• _Directions_:
Of the entries below, copy only those lines that contain the word "subsection".

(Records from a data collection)
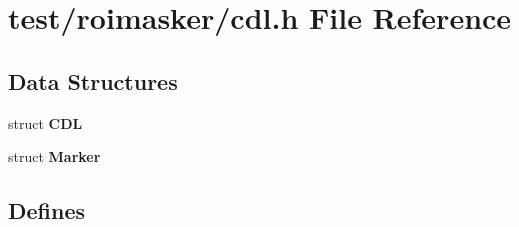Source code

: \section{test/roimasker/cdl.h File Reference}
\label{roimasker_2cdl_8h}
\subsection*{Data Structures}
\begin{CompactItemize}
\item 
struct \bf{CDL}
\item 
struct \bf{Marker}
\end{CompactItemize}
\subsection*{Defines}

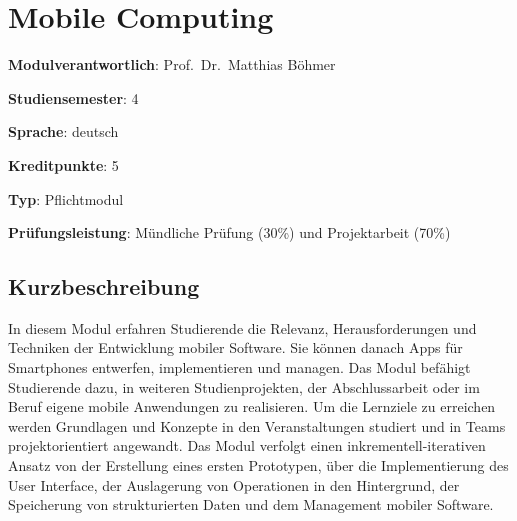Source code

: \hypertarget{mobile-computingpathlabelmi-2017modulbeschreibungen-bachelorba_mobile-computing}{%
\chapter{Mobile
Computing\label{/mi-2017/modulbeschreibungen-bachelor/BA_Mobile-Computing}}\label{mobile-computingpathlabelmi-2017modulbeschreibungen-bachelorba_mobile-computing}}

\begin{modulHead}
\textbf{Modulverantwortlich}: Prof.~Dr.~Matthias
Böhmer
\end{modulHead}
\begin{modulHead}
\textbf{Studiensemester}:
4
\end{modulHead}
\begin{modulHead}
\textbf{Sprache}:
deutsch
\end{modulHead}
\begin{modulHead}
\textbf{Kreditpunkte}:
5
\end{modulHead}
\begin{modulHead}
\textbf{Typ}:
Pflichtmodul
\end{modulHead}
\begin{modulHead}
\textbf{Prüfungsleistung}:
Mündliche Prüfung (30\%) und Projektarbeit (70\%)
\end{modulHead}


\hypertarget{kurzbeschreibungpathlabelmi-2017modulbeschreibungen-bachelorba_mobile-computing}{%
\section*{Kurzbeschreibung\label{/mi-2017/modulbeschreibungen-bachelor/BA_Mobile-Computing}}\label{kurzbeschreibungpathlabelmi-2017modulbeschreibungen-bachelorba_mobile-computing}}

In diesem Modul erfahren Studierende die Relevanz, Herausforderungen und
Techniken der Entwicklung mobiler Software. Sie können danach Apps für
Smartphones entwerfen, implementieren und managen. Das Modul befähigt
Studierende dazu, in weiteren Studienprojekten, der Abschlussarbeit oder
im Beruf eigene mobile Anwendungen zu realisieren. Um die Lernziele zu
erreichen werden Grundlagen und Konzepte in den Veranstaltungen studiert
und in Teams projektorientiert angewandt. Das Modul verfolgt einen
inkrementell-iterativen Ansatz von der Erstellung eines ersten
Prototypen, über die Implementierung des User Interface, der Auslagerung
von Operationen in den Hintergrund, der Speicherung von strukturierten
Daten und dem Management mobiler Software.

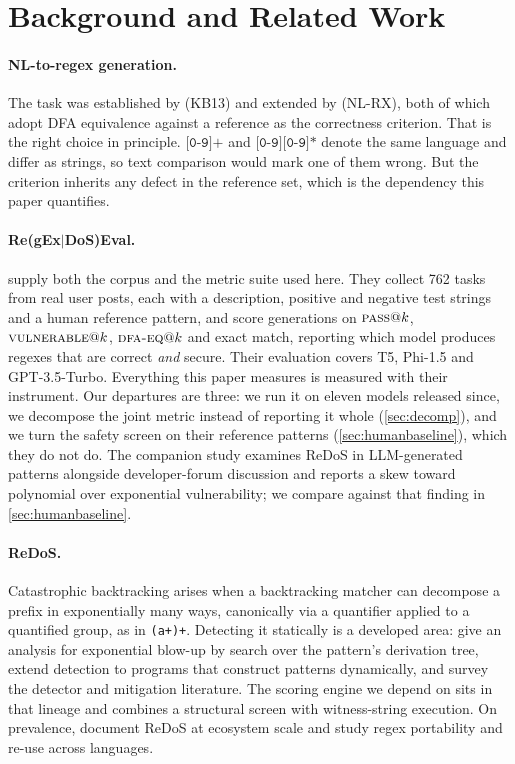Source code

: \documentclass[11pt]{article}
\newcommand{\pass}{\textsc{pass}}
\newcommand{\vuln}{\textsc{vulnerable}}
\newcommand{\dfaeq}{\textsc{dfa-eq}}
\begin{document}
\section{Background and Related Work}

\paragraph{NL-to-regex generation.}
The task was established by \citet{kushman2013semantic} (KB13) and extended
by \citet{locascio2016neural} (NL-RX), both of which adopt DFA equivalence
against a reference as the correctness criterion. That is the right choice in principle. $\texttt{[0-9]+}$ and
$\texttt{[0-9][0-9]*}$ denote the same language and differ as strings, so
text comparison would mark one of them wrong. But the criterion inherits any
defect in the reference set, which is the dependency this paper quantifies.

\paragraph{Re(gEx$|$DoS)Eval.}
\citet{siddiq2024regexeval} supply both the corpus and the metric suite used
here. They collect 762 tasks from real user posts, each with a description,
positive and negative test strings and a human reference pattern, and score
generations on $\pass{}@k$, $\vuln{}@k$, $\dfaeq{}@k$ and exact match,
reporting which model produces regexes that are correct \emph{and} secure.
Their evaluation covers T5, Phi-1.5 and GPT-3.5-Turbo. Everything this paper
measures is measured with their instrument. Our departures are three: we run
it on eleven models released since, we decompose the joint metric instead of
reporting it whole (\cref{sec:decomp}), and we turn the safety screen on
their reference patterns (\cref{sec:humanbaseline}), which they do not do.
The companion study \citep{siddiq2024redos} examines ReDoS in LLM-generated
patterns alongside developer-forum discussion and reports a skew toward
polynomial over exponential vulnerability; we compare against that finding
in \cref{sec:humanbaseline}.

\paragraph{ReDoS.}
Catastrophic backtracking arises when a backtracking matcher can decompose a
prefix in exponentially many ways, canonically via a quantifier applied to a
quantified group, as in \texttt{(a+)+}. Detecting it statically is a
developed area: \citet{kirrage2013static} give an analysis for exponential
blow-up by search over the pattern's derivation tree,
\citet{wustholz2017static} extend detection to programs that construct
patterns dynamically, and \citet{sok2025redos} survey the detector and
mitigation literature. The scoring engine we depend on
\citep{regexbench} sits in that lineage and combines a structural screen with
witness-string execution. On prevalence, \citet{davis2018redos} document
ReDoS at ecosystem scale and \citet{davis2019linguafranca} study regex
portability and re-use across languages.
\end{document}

• _Your solution_:
\subsection*{Data Structures}
\subsection*{Defines}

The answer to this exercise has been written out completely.